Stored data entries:
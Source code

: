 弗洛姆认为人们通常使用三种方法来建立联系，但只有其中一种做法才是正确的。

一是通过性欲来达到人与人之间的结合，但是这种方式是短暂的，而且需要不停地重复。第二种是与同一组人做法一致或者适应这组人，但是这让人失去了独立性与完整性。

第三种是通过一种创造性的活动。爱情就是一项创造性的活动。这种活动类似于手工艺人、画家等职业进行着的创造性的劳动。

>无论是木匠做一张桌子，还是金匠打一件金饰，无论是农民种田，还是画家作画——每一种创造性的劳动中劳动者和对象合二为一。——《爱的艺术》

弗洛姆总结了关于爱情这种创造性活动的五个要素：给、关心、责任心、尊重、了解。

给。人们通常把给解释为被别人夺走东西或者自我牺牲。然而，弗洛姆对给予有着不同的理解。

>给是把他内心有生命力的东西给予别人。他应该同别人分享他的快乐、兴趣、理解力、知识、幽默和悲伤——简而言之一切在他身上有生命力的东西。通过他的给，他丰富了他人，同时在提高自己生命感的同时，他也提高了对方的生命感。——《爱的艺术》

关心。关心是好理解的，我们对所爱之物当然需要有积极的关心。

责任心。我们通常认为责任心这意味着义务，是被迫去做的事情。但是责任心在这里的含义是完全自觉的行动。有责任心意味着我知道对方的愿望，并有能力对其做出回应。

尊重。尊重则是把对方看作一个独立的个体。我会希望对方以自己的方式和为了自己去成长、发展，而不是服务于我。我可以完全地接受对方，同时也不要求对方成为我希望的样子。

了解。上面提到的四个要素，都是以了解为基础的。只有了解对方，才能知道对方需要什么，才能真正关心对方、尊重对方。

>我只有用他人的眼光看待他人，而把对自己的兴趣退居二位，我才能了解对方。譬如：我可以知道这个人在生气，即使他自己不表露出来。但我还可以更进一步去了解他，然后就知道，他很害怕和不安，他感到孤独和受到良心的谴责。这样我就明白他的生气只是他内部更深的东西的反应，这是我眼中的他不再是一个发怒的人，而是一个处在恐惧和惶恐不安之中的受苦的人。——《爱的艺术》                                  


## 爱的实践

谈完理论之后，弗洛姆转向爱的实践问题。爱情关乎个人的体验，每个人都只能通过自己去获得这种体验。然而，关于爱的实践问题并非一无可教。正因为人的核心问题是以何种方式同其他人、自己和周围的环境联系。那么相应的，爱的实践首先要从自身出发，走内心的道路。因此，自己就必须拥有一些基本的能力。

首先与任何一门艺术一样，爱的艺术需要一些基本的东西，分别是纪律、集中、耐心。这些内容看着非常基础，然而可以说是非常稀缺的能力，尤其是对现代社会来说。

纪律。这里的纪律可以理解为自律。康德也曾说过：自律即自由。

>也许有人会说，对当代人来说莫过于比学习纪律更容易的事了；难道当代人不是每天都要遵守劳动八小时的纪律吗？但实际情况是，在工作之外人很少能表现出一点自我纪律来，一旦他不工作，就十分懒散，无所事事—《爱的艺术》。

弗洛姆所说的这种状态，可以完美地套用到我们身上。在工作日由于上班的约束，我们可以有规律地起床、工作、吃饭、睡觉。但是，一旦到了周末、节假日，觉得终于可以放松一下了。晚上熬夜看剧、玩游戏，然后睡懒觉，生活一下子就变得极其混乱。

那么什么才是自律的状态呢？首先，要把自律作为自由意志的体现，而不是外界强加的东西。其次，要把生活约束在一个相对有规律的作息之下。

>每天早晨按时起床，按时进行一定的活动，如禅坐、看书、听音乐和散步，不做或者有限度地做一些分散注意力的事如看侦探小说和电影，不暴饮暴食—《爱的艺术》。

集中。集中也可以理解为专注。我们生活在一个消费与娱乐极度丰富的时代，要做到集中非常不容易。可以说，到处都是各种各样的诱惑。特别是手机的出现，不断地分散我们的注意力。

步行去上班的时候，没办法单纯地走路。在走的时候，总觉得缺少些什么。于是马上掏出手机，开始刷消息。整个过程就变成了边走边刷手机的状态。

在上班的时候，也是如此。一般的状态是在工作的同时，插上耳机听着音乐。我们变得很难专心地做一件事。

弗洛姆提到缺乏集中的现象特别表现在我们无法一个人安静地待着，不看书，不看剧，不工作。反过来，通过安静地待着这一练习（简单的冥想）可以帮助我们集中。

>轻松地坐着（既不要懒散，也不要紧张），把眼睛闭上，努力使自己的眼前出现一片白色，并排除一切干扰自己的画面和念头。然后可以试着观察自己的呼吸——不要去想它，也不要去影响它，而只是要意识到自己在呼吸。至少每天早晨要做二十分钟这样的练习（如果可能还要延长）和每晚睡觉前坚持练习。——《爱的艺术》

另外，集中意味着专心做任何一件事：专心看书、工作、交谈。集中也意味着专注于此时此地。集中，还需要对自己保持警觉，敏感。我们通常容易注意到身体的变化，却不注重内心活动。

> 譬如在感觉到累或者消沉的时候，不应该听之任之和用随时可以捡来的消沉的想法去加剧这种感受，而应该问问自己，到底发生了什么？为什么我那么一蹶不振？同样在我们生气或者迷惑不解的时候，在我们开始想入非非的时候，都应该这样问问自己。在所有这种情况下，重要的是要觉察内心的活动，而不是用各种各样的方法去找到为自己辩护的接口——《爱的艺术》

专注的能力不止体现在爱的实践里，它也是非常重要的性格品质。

- **EXERCISE REQUIREMENTS**: In full and word for word, set down the records shown above.

- **ANSWER BOX**:
Source code

: 弗洛姆认为人们通常使用三种方法来建立联系，但只有其中一种做法才是正确的。

一是通过性欲来达到人与人之间的结合，但是这种方式是短暂的，而且需要不停地重复。第二种是与同一组人做法一致或者适应这组人，但是这让人失去了独立性与完整性。

第三种是通过一种创造性的活动。爱情就是一项创造性的活动。这种活动类似于手工艺人、画家等职业进行着的创造性的劳动。

>无论是木匠做一张桌子，还是金匠打一件金饰，无论是农民种田，还是画家作画——每一种创造性的劳动中劳动者和对象合二为一。——《爱的艺术》

弗洛姆总结了关于爱情这种创造性活动的五个要素：给、关心、责任心、尊重、了解。

给。人们通常把给解释为被别人夺走东西或者自我牺牲。然而，弗洛姆对给予有着不同的理解。

>给是把他内心有生命力的东西给予别人。他应该同别人分享他的快乐、兴趣、理解力、知识、幽默和悲伤——简而言之一切在他身上有生命力的东西。通过他的给，他丰富了他人，同时在提高自己生命感的同时，他也提高了对方的生命感。——《爱的艺术》

关心。关心是好理解的，我们对所爱之物当然需要有积极的关心。

责任心。我们通常认为责任心这意味着义务，是被迫去做的事情。但是责任心在这里的含义是完全自觉的行动。有责任心意味着我知道对方的愿望，并有能力对其做出回应。

尊重。尊重则是把对方看作一个独立的个体。我会希望对方以自己的方式和为了自己去成长、发展，而不是服务于我。我可以完全地接受对方，同时也不要求对方成为我希望的样子。

了解。上面提到的四个要素，都是以了解为基础的。只有了解对方，才能知道对方需要什么，才能真正关心对方、尊重对方。

>我只有用他人的眼光看待他人，而把对自己的兴趣退居二位，我才能了解对方。譬如：我可以知道这个人在生气，即使他自己不表露出来。但我还可以更进一步去了解他，然后就知道，他很害怕和不安，他感到孤独和受到良心的谴责。这样我就明白他的生气只是他内部更深的东西的反应，这是我眼中的他不再是一个发怒的人，而是一个处在恐惧和惶恐不安之中的受苦的人。——《爱的艺术》                                  


## 爱的实践

谈完理论之后，弗洛姆转向爱的实践问题。爱情关乎个人的体验，每个人都只能通过自己去获得这种体验。然而，关于爱的实践问题并非一无可教。正因为人的核心问题是以何种方式同其他人、自己和周围的环境联系。那么相应的，爱的实践首先要从自身出发，走内心的道路。因此，自己就必须拥有一些基本的能力。

首先与任何一门艺术一样，爱的艺术需要一些基本的东西，分别是纪律、集中、耐心。这些内容看着非常基础，然而可以说是非常稀缺的能力，尤其是对现代社会来说。

纪律。这里的纪律可以理解为自律。康德也曾说过：自律即自由。

>也许有人会说，对当代人来说莫过于比学习纪律更容易的事了；难道当代人不是每天都要遵守劳动八小时的纪律吗？但实际情况是，在工作之外人很少能表现出一点自我纪律来，一旦他不工作，就十分懒散，无所事事—《爱的艺术》。

弗洛姆所说的这种状态，可以完美地套用到我们身上。在工作日由于上班的约束，我们可以有规律地起床、工作、吃饭、睡觉。但是，一旦到了周末、节假日，觉得终于可以放松一下了。晚上熬夜看剧、玩游戏，然后睡懒觉，生活一下子就变得极其混乱。

那么什么才是自律的状态呢？首先，要把自律作为自由意志的体现，而不是外界强加的东西。其次，要把生活约束在一个相对有规律的作息之下。

>每天早晨按时起床，按时进行一定的活动，如禅坐、看书、听音乐和散步，不做或者有限度地做一些分散注意力的事如看侦探小说和电影，不暴饮暴食—《爱的艺术》。

集中。集中也可以理解为专注。我们生活在一个消费与娱乐极度丰富的时代，要做到集中非常不容易。可以说，到处都是各种各样的诱惑。特别是手机的出现，不断地分散我们的注意力。

步行去上班的时候，没办法单纯地走路。在走的时候，总觉得缺少些什么。于是马上掏出手机，开始刷消息。整个过程就变成了边走边刷手机的状态。

在上班的时候，也是如此。一般的状态是在工作的同时，插上耳机听着音乐。我们变得很难专心地做一件事。

弗洛姆提到缺乏集中的现象特别表现在我们无法一个人安静地待着，不看书，不看剧，不工作。反过来，通过安静地待着这一练习（简单的冥想）可以帮助我们集中。

>轻松地坐着（既不要懒散，也不要紧张），把眼睛闭上，努力使自己的眼前出现一片白色，并排除一切干扰自己的画面和念头。然后可以试着观察自己的呼吸——不要去想它，也不要去影响它，而只是要意识到自己在呼吸。至少每天早晨要做二十分钟这样的练习（如果可能还要延长）和每晚睡觉前坚持练习。——《爱的艺术》

另外，集中意味着专心做任何一件事：专心看书、工作、交谈。集中也意味着专注于此时此地。集中，还需要对自己保持警觉，敏感。我们通常容易注意到身体的变化，却不注重内心活动。

> 譬如在感觉到累或者消沉的时候，不应该听之任之和用随时可以捡来的消沉的想法去加剧这种感受，而应该问问自己，到底发生了什么？为什么我那么一蹶不振？同样在我们生气或者迷惑不解的时候，在我们开始想入非非的时候，都应该这样问问自己。在所有这种情况下，重要的是要觉察内心的活动，而不是用各种各样的方法去找到为自己辩护的接口——《爱的艺术》

专注的能力不止体现在爱的实践里，它也是非常重要的性格品质。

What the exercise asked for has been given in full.